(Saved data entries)
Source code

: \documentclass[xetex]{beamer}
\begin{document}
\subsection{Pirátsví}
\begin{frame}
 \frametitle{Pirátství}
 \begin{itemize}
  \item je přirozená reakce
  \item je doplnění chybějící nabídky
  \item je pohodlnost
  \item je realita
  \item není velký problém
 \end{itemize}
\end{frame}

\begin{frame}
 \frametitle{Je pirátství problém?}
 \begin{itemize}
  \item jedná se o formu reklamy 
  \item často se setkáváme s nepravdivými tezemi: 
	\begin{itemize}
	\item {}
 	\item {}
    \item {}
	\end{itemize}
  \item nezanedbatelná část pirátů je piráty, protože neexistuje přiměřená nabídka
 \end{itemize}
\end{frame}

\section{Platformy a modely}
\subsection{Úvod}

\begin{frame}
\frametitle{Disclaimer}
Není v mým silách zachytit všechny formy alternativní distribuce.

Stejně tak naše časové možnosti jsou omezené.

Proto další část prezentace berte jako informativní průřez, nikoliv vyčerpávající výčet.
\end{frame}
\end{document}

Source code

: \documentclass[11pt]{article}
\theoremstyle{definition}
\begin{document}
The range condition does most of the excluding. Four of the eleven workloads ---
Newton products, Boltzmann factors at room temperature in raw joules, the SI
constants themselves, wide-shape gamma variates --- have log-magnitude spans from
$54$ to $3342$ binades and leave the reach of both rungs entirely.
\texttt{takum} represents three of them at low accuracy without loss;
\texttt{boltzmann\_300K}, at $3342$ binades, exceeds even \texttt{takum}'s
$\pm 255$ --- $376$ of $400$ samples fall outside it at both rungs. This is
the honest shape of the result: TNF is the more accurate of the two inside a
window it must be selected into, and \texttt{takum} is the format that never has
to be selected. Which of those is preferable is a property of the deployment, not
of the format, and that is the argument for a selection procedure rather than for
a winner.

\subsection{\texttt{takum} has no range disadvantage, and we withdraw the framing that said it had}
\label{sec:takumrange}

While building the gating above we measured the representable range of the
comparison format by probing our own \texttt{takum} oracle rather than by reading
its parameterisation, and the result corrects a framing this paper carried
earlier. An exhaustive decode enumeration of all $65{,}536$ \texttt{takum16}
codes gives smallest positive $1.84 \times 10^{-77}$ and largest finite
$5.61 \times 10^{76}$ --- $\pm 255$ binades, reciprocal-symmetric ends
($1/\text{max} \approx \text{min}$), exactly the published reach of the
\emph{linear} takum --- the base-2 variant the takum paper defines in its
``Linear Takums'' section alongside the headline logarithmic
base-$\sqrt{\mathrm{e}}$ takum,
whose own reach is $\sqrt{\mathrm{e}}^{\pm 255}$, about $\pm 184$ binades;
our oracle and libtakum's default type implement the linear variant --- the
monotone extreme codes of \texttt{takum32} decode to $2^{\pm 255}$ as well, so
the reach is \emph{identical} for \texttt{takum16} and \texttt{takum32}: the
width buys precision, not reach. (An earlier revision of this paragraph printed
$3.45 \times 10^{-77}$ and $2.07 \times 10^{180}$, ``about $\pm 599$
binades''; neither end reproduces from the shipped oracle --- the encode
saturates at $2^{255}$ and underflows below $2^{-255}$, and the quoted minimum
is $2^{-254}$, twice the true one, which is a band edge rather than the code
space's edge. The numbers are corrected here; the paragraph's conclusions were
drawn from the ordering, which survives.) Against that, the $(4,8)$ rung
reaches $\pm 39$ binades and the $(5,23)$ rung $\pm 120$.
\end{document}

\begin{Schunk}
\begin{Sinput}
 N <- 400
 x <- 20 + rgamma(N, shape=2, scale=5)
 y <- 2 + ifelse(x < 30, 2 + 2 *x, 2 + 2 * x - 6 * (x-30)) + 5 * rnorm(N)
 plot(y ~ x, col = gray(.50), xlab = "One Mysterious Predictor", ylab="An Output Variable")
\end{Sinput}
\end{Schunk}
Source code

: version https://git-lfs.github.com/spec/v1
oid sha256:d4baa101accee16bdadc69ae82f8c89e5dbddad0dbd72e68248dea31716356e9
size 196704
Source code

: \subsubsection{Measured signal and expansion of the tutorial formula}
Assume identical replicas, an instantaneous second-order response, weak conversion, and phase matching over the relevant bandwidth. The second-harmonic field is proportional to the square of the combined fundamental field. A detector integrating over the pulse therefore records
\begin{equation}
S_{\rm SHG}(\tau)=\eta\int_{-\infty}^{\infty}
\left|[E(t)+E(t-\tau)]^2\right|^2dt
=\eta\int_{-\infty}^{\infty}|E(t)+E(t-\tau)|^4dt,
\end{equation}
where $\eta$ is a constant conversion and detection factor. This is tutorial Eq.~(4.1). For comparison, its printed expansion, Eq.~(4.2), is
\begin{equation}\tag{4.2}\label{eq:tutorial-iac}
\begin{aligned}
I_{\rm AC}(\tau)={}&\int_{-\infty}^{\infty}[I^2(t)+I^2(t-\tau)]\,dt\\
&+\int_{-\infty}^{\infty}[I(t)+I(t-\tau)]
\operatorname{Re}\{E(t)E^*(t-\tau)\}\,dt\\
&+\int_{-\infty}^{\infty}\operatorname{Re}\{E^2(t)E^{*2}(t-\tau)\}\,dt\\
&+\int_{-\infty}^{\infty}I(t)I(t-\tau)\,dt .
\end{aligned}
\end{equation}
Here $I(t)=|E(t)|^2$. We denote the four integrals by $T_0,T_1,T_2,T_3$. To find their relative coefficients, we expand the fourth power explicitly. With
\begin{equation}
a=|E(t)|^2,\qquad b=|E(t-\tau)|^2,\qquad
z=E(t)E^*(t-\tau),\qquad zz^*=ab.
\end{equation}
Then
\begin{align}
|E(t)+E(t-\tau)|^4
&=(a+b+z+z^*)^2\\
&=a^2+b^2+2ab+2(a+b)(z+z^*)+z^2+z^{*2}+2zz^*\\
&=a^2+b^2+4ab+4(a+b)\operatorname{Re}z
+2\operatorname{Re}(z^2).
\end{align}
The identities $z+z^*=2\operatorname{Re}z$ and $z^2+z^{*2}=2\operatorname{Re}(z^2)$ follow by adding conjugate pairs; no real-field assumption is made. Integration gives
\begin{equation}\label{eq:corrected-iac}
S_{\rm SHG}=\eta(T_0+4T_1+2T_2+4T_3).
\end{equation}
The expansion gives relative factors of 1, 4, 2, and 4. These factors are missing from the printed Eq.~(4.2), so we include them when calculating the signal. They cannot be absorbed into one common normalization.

---

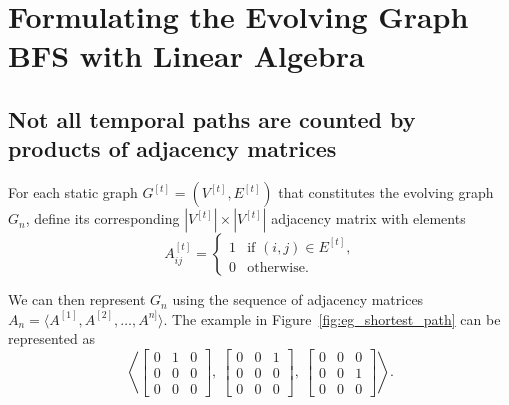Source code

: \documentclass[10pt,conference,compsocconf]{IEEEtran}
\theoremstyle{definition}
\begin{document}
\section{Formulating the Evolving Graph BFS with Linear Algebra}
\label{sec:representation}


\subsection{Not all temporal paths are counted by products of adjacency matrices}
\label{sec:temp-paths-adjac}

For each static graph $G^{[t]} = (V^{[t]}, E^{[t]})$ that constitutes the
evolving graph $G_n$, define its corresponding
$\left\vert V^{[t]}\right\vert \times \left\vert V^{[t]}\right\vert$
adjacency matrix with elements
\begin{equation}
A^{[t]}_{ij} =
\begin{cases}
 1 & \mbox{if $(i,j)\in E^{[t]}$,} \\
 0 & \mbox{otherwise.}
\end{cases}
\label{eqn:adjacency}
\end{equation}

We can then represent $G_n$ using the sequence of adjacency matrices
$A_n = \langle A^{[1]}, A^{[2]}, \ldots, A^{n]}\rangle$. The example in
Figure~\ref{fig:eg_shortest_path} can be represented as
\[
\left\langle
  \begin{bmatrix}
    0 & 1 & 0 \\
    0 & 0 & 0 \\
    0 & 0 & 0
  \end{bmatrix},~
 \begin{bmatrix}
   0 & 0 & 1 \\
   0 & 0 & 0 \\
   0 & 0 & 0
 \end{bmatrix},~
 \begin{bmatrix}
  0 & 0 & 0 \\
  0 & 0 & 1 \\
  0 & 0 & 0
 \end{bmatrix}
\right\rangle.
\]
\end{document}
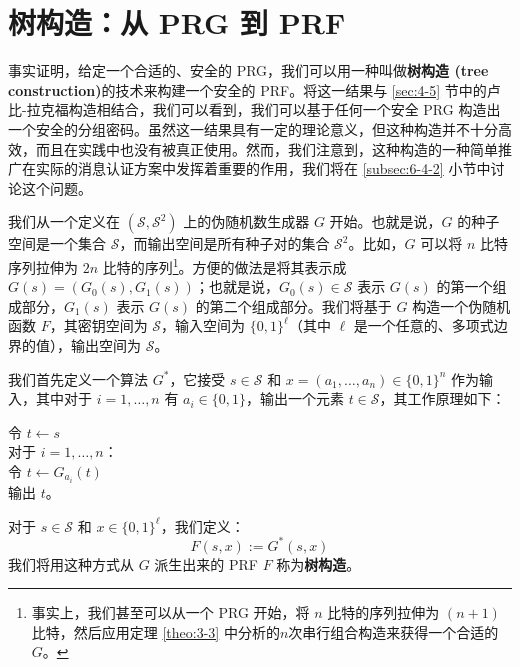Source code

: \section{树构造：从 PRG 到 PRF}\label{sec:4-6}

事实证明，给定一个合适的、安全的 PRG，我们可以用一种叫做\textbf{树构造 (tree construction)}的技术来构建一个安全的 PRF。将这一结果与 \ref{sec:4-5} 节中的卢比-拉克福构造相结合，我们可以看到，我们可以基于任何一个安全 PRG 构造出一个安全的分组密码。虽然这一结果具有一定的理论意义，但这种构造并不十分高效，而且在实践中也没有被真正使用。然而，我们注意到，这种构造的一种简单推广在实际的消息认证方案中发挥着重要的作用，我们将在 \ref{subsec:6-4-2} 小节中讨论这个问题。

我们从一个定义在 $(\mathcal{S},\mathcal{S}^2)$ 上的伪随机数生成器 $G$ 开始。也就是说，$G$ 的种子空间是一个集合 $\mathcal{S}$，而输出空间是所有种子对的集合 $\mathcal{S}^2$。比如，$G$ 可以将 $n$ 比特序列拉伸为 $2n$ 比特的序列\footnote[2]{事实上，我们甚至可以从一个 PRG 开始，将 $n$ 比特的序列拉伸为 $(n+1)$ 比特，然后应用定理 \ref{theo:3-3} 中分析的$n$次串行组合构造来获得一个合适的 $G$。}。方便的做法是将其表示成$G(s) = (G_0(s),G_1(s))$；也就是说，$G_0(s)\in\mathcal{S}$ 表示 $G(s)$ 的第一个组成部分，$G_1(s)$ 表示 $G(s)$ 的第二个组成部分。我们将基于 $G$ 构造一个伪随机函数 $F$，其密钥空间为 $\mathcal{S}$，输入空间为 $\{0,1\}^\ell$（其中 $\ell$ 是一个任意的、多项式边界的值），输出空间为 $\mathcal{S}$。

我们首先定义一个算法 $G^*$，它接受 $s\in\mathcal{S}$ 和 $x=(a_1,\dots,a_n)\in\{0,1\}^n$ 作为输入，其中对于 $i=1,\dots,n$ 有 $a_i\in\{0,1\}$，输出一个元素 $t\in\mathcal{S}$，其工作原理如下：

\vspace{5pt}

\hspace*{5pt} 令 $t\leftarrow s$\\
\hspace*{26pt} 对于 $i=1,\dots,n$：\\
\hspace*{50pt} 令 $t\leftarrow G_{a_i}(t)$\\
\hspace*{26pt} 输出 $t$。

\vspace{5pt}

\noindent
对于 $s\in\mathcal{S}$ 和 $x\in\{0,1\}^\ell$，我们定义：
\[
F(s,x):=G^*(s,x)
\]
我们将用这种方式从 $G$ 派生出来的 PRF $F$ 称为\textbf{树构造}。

» **Problem description**
What lines above contain the word "both"? Please copy each one.

» **Result for this task**
$54$ to $3342$ binades and leave the reach of both rungs entirely.
$\pm 255$ --- $376$ of $400$ samples fall outside it at both rungs. This is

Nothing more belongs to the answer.